What needs to be done
Retype all of the listing exactly, with no pictures.
* * * * * * * * *
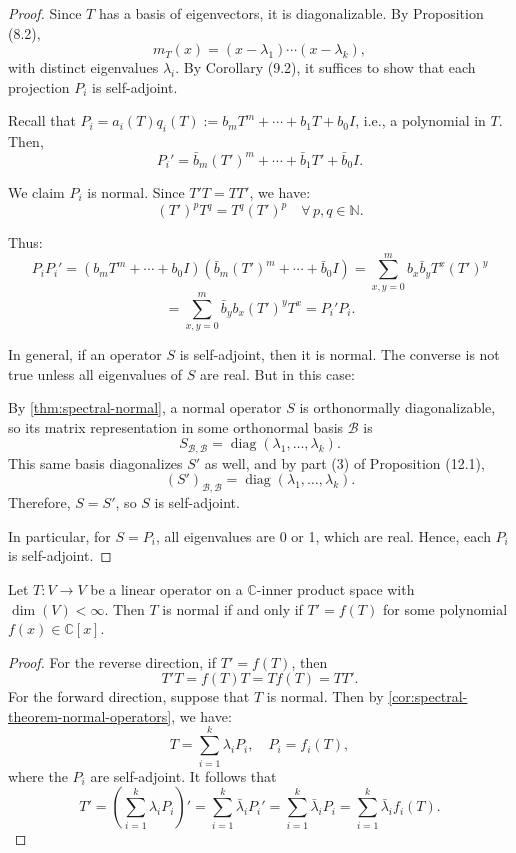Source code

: \begin{proof} Since \( T \) has a basis of eigenvectors, it is diagonalizable. By Proposition (8.2),
\[
m_T(x) = (x - \lambda_1) \cdots (x - \lambda_k),
\]
with distinct eigenvalues \( \lambda_i \). By Corollary (9.2), it suffices to show that each projection \( P_i \) is self-adjoint.

Recall that \( P_i = a_i(T) q_i(T) := b_m T^m + \cdots + b_1 T + b_0 I \), i.e., a polynomial in \( T \). Then,
\[
P_i' = \bar{b}_m (T')^m + \cdots + \bar{b}_1 T' + \bar{b}_0 I.
\]

We claim \( P_i \) is normal. Since \( T'T = TT' \), we have:
\[
(T')^p T^q = T^q (T')^p \quad \forall\, p, q \in \mathbb{N}.
\]

Thus:
\[
P_i P_i' = \left( b_m T^m + \cdots + b_0 I \right) \left( \bar{b}_m (T')^m + \cdots + \bar{b}_0 I \right)
= \sum_{x,y=0}^m b_x \bar{b}_y T^x (T')^y
\]
\[
= \sum_{x,y=0}^m \bar{b}_y b_x (T')^y T^x = P_i' P_i.
\]

In general, if an operator \( S \) is self-adjoint, then it is normal. The converse is not true unless all eigenvalues of \( S \) are real. But in this case:

By \autoref{thm:spectral-normal}, a normal operator \( S \) is orthonormally diagonalizable, so its matrix representation in some orthonormal basis \( \mathcal{B} \) is
\[
S_{\mathcal{B}, \mathcal{B}} = \operatorname{diag}(\lambda_1, \ldots, \lambda_k).
\]
This same basis diagonalizes \( S' \) as well, and by part (3) of Proposition (12.1),
\[
(S')_{\mathcal{B}, \mathcal{B}} = \operatorname{diag}(\lambda_1, \ldots, \lambda_k).
\]
Therefore, \( S = S' \), so \( S \) is self-adjoint.

In particular, for \( S = P_i \), all eigenvalues are 0 or 1, which are real. Hence, each \( P_i \) is self-adjoint.
\end{proof}

\begin{corollary}
Let \( T : V \to V \) be a linear operator on a \( \mathbb{C} \)-inner product space with \( \dim(V) < \infty \). Then \( T \) is normal if and only if \( T' = f(T) \) for some polynomial \( f(x) \in \mathbb{C}[x] \).
\end{corollary}

\begin{proof} For the reverse direction, if \( T' = f(T) \), then
\[
T'T = f(T)T = Tf(T) = TT'.
\]
For the forward direction, suppose that \( T \) is normal. Then by \autoref{cor:spectral-theorem-normal-operators}, we have:
\[
T = \sum_{i=1}^k \lambda_i P_i, \quad P_i = f_i(T),
\]
where the \( P_i \) are self-adjoint. It follows that
\[
T' = \left( \sum_{i=1}^k \lambda_i P_i \right)' 
= \sum_{i=1}^k \bar{\lambda}_i P_i' 
= \sum_{i=1}^k \bar{\lambda}_i P_i 
= \sum_{i=1}^k \bar{\lambda}_i f_i(T).
\]
\end{proof}

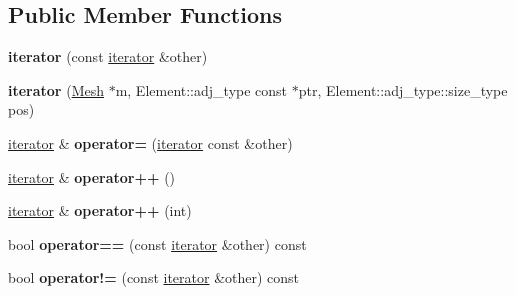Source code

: \subsection*{Public Member Functions}
\begin{DoxyCompactItemize}
\item 
\hypertarget{classINMOST_1_1ElementSet_1_1iterator_abd901954acf75dadbc21d3055c1445fc}{{\bfseries iterator} (const \hyperlink{classINMOST_1_1ElementSet_1_1iterator}{iterator} \&other)}\label{classINMOST_1_1ElementSet_1_1iterator_abd901954acf75dadbc21d3055c1445fc}

\item 
\hypertarget{classINMOST_1_1ElementSet_1_1iterator_ad546d6e0d76dbaab79b6a050d7918f87}{{\bfseries iterator} (\hyperlink{classINMOST_1_1Mesh}{Mesh} $\ast$m, Element\-::adj\-\_\-type const $\ast$ptr, Element\-::adj\-\_\-type\-::size\-\_\-type pos)}\label{classINMOST_1_1ElementSet_1_1iterator_ad546d6e0d76dbaab79b6a050d7918f87}

\item 
\hypertarget{classINMOST_1_1ElementSet_1_1iterator_ac851c2637c04619990753cab1434dc6f}{\hyperlink{classINMOST_1_1ElementSet_1_1iterator}{iterator} \& {\bfseries operator=} (\hyperlink{classINMOST_1_1ElementSet_1_1iterator}{iterator} const \&other)}\label{classINMOST_1_1ElementSet_1_1iterator_ac851c2637c04619990753cab1434dc6f}

\item 
\hypertarget{classINMOST_1_1ElementSet_1_1iterator_a43c2cb20dfc4456275adefd86eb84512}{\hyperlink{classINMOST_1_1ElementSet_1_1iterator}{iterator} \& {\bfseries operator++} ()}\label{classINMOST_1_1ElementSet_1_1iterator_a43c2cb20dfc4456275adefd86eb84512}

\item 
\hypertarget{classINMOST_1_1ElementSet_1_1iterator_a4ade6c619b505f13450b71684315ee85}{\hyperlink{classINMOST_1_1ElementSet_1_1iterator}{iterator} \& {\bfseries operator++} (int)}\label{classINMOST_1_1ElementSet_1_1iterator_a4ade6c619b505f13450b71684315ee85}

\item 
\hypertarget{classINMOST_1_1ElementSet_1_1iterator_a79b0b3742d6ba4a5a23b424780dc1f44}{bool {\bfseries operator==} (const \hyperlink{classINMOST_1_1ElementSet_1_1iterator}{iterator} \&other) const }\label{classINMOST_1_1ElementSet_1_1iterator_a79b0b3742d6ba4a5a23b424780dc1f44}

\item 
\hypertarget{classINMOST_1_1ElementSet_1_1iterator_a0d7ecf1ebc0bf7d3056997a482339316}{bool {\bfseries operator!=} (const \hyperlink{classINMOST_1_1ElementSet_1_1iterator}{iterator} \&other) const }\label{classINMOST_1_1ElementSet_1_1iterator_a0d7ecf1ebc0bf7d3056997a482339316}


\end{DoxyCompactItemize}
* * * * * * * * *
Task answer
Source code

: \begin{proof} Since \( T \) has a basis of eigenvectors, it is diagonalizable. By Proposition (8.2),
\[
m_T(x) = (x - \lambda_1) \cdots (x - \lambda_k),
\]
with distinct eigenvalues \( \lambda_i \). By Corollary (9.2), it suffices to show that each projection \( P_i \) is self-adjoint.

Recall that \( P_i = a_i(T) q_i(T) := b_m T^m + \cdots + b_1 T + b_0 I \), i.e., a polynomial in \( T \). Then,
\[
P_i' = \bar{b}_m (T')^m + \cdots + \bar{b}_1 T' + \bar{b}_0 I.
\]

We claim \( P_i \) is normal. Since \( T'T = TT' \), we have:
\[
(T')^p T^q = T^q (T')^p \quad \forall\, p, q \in \mathbb{N}.
\]

Thus:
\[
P_i P_i' = \left( b_m T^m + \cdots + b_0 I \right) \left( \bar{b}_m (T')^m + \cdots + \bar{b}_0 I \right)
= \sum_{x,y=0}^m b_x \bar{b}_y T^x (T')^y
\]
\[
= \sum_{x,y=0}^m \bar{b}_y b_x (T')^y T^x = P_i' P_i.
\]

In general, if an operator \( S \) is self-adjoint, then it is normal. The converse is not true unless all eigenvalues of \( S \) are real. But in this case:

By \autoref{thm:spectral-normal}, a normal operator \( S \) is orthonormally diagonalizable, so its matrix representation in some orthonormal basis \( \mathcal{B} \) is
\[
S_{\mathcal{B}, \mathcal{B}} = \operatorname{diag}(\lambda_1, \ldots, \lambda_k).
\]
This same basis diagonalizes \( S' \) as well, and by part (3) of Proposition (12.1),
\[
(S')_{\mathcal{B}, \mathcal{B}} = \operatorname{diag}(\lambda_1, \ldots, \lambda_k).
\]
Therefore, \( S = S' \), so \( S \) is self-adjoint.

In particular, for \( S = P_i \), all eigenvalues are 0 or 1, which are real. Hence, each \( P_i \) is self-adjoint.
\end{proof}

\begin{corollary}
Let \( T : V \to V \) be a linear operator on a \( \mathbb{C} \)-inner product space with \( \dim(V) < \infty \). Then \( T \) is normal if and only if \( T' = f(T) \) for some polynomial \( f(x) \in \mathbb{C}[x] \).
\end{corollary}

\begin{proof} For the reverse direction, if \( T' = f(T) \), then
\[
T'T = f(T)T = Tf(T) = TT'.
\]
For the forward direction, suppose that \( T \) is normal. Then by \autoref{cor:spectral-theorem-normal-operators}, we have:
\[
T = \sum_{i=1}^k \lambda_i P_i, \quad P_i = f_i(T),
\]
where the \( P_i \) are self-adjoint. It follows that
\[
T' = \left( \sum_{i=1}^k \lambda_i P_i \right)' 
= \sum_{i=1}^k \bar{\lambda}_i P_i' 
= \sum_{i=1}^k \bar{\lambda}_i P_i 
= \sum_{i=1}^k \bar{\lambda}_i f_i(T).
\]
\end{proof}

Source code

: \subsection*{Public Member Functions}
\begin{DoxyCompactItemize}
\item 
\hypertarget{classINMOST_1_1ElementSet_1_1iterator_abd901954acf75dadbc21d3055c1445fc}{{\bfseries iterator} (const \hyperlink{classINMOST_1_1ElementSet_1_1iterator}{iterator} \&other)}\label{classINMOST_1_1ElementSet_1_1iterator_abd901954acf75dadbc21d3055c1445fc}

\item 
\hypertarget{classINMOST_1_1ElementSet_1_1iterator_ad546d6e0d76dbaab79b6a050d7918f87}{{\bfseries iterator} (\hyperlink{classINMOST_1_1Mesh}{Mesh} $\ast$m, Element\-::adj\-\_\-type const $\ast$ptr, Element\-::adj\-\_\-type\-::size\-\_\-type pos)}\label{classINMOST_1_1ElementSet_1_1iterator_ad546d6e0d76dbaab79b6a050d7918f87}

\item 
\hypertarget{classINMOST_1_1ElementSet_1_1iterator_ac851c2637c04619990753cab1434dc6f}{\hyperlink{classINMOST_1_1ElementSet_1_1iterator}{iterator} \& {\bfseries operator=} (\hyperlink{classINMOST_1_1ElementSet_1_1iterator}{iterator} const \&other)}\label{classINMOST_1_1ElementSet_1_1iterator_ac851c2637c04619990753cab1434dc6f}

\item 
\hypertarget{classINMOST_1_1ElementSet_1_1iterator_a43c2cb20dfc4456275adefd86eb84512}{\hyperlink{classINMOST_1_1ElementSet_1_1iterator}{iterator} \& {\bfseries operator++} ()}\label{classINMOST_1_1ElementSet_1_1iterator_a43c2cb20dfc4456275adefd86eb84512}

\item 
\hypertarget{classINMOST_1_1ElementSet_1_1iterator_a4ade6c619b505f13450b71684315ee85}{\hyperlink{classINMOST_1_1ElementSet_1_1iterator}{iterator} \& {\bfseries operator++} (int)}\label{classINMOST_1_1ElementSet_1_1iterator_a4ade6c619b505f13450b71684315ee85}

\item 
\hypertarget{classINMOST_1_1ElementSet_1_1iterator_a79b0b3742d6ba4a5a23b424780dc1f44}{bool {\bfseries operator==} (const \hyperlink{classINMOST_1_1ElementSet_1_1iterator}{iterator} \&other) const }\label{classINMOST_1_1ElementSet_1_1iterator_a79b0b3742d6ba4a5a23b424780dc1f44}

\item 
\hypertarget{classINMOST_1_1ElementSet_1_1iterator_a0d7ecf1ebc0bf7d3056997a482339316}{bool {\bfseries operator!=} (const \hyperlink{classINMOST_1_1ElementSet_1_1iterator}{iterator} \&other) const }\label{classINMOST_1_1ElementSet_1_1iterator_a0d7ecf1ebc0bf7d3056997a482339316}


\end{DoxyCompactItemize}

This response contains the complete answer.